Chan the exception(al) in wacky night at worlds
LONDON, Ontario -- Patrick Chan delivered the biggest thrill in a night full of them.
The two-time defending champion shattered the world record for the short program Wednesday night, restoring order to standings that no one could have predicted when the World Figure Skating Championships began.
Chan's score of 98.37 for his elegantly sublime performance beat the previous world record by more than three points.
When he saw the mark, the Canadian's jaw dropped and the crowd let out a roar that could be heard across the country. He is almost seven points ahead of Denis Ten of Kazakhstan going into Friday night's free skate.
"This feels almost as great as the Vancouver Olympics," Chan said. "I love the Canadian fans. They're inspirational and create excitement."
No, Chan and Co. had that covered.
European champion Javier Fernandez and Japan's Yuzuru Hanyu, last year's bronze medalist, were expected to challenge Chan for the title. But they didn't even make the top five after flawed programs, upstaged by the little-known Ten and Kevin Reynolds.
Ten, who has never finished higher than seventh at the world championships or an Olympics, is second (91.56). Canada's Kevin Reynolds (85.16) is third after doing two quadruple jumps.
"I'm shocked," Ten admitted.
U.S. champion Max Aaron is in eighth place. But the U.S. hopes of regaining a third men's spot at the Sochi Olympics all but ended after Ross Miner fell on his quadruple salchow and finished 15th. The Americans would need a combined placement of 13 or better -- fifth and eighth, say -- to qualify for three spots in Sochi.
"I'm pretty disappointed with how I skated," Miner said. "It's not the way I trained. My coach told me I have until 11 tonight to be angry. Then I regroup and get ready for the free skate Friday. I'm ready to do that. "
Chan has dominated men's skating since the Vancouver Olympics. He's won the last two world titles along with last season's Grand Prix Final, and he was usually so far ahead no one else ever had a chance.
But he started this season in a funk, losing his first competition in nearly two years when he finished second to Fernandez at Skate Canada.

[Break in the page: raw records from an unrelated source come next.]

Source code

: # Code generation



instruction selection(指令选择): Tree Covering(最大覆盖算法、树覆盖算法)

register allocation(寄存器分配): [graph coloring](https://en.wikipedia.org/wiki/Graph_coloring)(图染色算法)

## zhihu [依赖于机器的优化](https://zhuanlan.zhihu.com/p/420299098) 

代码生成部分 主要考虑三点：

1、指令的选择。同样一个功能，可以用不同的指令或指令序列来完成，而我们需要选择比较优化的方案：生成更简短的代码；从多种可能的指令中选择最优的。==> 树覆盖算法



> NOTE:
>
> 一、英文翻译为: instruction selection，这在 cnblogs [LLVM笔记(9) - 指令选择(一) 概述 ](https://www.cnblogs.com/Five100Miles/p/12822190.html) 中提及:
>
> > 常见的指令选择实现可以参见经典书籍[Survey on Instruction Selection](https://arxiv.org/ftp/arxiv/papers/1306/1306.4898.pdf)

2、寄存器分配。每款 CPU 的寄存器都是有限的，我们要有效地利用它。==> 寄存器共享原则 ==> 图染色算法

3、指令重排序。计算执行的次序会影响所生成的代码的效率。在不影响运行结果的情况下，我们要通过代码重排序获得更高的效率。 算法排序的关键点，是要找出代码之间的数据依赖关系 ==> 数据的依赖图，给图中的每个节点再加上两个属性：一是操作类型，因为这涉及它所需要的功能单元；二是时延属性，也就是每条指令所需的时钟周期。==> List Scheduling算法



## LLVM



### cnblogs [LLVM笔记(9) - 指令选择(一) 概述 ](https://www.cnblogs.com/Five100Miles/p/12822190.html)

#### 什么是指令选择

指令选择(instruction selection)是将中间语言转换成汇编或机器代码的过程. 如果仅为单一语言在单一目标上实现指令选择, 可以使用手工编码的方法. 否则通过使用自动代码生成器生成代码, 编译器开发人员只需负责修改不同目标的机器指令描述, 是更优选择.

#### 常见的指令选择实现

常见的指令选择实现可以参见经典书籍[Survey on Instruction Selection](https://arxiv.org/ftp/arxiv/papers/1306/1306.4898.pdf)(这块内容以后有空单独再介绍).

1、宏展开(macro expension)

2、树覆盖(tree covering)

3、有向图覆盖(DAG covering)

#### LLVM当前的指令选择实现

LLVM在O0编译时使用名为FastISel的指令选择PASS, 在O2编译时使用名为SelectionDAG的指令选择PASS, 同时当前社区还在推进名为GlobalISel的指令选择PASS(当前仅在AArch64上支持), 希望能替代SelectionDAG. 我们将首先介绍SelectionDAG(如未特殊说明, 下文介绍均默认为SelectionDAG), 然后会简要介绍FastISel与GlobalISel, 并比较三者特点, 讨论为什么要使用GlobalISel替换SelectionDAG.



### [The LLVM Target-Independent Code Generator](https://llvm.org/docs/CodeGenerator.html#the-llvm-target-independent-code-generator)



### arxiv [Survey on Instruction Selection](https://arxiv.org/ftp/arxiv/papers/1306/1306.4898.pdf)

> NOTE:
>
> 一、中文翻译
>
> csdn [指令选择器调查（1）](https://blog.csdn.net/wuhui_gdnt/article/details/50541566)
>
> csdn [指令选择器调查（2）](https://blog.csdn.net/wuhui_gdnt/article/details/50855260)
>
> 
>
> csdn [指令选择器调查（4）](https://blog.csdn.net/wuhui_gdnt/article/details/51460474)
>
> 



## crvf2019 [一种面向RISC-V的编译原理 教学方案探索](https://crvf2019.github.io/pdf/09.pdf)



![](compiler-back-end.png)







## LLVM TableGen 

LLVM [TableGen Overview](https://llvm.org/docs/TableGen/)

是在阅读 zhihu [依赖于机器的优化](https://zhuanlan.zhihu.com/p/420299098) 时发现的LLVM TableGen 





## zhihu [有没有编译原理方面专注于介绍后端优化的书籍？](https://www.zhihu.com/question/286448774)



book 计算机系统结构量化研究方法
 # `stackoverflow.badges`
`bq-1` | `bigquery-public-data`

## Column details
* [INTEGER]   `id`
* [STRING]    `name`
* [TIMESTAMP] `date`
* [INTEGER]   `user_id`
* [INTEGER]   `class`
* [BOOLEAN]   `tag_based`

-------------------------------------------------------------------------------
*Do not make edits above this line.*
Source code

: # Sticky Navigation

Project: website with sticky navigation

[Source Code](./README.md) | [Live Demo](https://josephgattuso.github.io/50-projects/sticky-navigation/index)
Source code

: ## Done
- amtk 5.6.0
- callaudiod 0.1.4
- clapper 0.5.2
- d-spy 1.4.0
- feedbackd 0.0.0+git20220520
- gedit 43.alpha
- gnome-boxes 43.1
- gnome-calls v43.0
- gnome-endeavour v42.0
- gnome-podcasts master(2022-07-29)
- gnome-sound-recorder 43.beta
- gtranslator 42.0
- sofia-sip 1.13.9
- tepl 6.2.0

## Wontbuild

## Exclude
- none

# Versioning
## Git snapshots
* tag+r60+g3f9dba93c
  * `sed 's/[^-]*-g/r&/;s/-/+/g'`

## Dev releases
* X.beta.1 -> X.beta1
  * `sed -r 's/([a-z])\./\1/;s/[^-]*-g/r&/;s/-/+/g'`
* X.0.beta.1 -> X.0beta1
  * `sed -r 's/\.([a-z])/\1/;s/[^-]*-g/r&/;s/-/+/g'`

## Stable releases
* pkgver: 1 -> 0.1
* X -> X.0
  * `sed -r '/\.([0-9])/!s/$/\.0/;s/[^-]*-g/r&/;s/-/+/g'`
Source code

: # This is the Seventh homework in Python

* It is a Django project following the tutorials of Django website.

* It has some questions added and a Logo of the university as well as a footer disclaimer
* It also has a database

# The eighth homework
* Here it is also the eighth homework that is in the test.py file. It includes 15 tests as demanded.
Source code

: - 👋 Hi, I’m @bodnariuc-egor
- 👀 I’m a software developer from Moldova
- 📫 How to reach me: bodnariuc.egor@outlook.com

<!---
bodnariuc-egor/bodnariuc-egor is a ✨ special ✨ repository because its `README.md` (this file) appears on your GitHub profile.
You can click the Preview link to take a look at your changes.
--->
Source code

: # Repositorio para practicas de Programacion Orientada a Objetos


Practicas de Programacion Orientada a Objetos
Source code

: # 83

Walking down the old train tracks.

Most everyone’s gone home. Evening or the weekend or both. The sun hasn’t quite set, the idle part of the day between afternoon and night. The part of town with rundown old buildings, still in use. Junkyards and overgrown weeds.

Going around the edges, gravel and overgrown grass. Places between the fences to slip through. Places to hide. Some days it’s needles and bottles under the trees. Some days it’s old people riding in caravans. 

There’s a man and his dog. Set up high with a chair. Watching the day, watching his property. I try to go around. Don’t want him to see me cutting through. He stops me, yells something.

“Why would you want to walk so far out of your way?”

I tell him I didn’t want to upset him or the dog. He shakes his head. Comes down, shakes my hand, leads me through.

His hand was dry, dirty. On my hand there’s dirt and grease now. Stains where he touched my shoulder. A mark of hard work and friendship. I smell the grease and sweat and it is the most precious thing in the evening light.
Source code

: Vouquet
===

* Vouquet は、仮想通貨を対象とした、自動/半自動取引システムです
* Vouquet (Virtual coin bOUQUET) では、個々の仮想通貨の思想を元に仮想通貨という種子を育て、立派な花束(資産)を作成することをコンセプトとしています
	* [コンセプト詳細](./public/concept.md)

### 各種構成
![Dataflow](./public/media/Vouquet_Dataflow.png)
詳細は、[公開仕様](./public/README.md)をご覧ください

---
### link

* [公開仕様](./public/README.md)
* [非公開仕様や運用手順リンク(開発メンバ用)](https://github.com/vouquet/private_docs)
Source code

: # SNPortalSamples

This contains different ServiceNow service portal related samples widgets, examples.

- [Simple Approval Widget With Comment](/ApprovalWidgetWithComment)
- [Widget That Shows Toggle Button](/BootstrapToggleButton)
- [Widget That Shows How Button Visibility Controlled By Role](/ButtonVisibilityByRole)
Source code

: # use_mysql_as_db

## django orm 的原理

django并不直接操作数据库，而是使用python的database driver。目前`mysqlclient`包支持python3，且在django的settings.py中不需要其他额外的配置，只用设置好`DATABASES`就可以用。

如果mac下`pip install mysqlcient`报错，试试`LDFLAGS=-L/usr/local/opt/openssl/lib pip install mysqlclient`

His bronze medal at the Grand Prix Final was the first time since Vancouver that he'd fail to finish first or second.
Admittedly feeling "panicked," Chan decided to shake things up, leaving his home base in Colorado Springs, Colo., to train in Detroit for the past three weeks.
Clearly, the change of scenery has done wonders because his performance was simply exquisite.
"I worked very hard for the past three weeks, which really paid off," Chan said. "Setting a new world record is just the icing on the cake."
He uses his blades as an artist does a brush, turning an ice rink into a colorful canvas. He doesn't skate to the music so much as he is possessed by it, his body becoming an instrument.
It's the kind of performance most skaters can only dream of and it had the audience spellbound, the arena silent except for the whispered carvings of his edges.
The audience was on its feet even before his music stopped, and Chan shook his fists before burying his face in his hands. He looked up and into the crowd, smiling as he blew kisses at the fans cheering and waving Canadian flags.
It was the perfect end to a delightfully wild night.
Ten was a dismal 12th just last month at Four Continents -- an event that doesn't include the Europeans. Whatever he did since then, he should bottle and sell to figure skaters and their coaches, because he was electrifying Wednesday night.
His opening quad toe loop was beautiful, and the program only got better from there. Not even the judges could find errors, giving him the maximum level fours on all of his spins and footwork. He also had positive grades of execution on all of his jumps.
But what made his program so memorable was his perfect portrayal of the Oscar-winning movie, "The Artist." He looked like a silent film star, pantomiming throughout his program. The only time he failed to show expression was when his marks were announced.
"I am happy," Ten said. "It was a surprise."
Reynolds has put up some good results in recent years -- he won Four Continents -- but Chan casts a long shadow over the other Canadian men. It was going to take something spectacular to get the world's attention, and Reynolds sure found a way.
While some of the top men are debating whether to do a second quad in their free skate, he did it in the short program. Granted, the second, a quad toe loop, was two-footed.
But the judges gave him credit for it, hammering him on the execution grade instead. Even with that deduction, he still earned him a ton of points.
Make no mistake, though, Reynolds can do more than jump. His program, to "Chambermaid Swing," was delightfully dancy and playful, and he had the audience moving and grooving in its seats.
"I need to keep momentum going," Reynolds said.
Earlier Wednesday, Tatiana Volosozhar and Maxim Trankov edged Canada's Meagan Duhamel and Eric Radford in the pairs short program. No big surprise, considering the Russians have won every event they've been in this season, including the Grand Prix Final and European championships.
But they don't have this title locked up quite yet. Their score of 75.84 is 2.23 points ahead of Duhamel and Radford, with four-time world champions Aliona Savchenko and Robin Szolkowy another 0.14 points back. The free skate is Friday.
"One more day (to) show our best," Volosozhar said. "The key to winning is to just skate, show our emotions and our elements."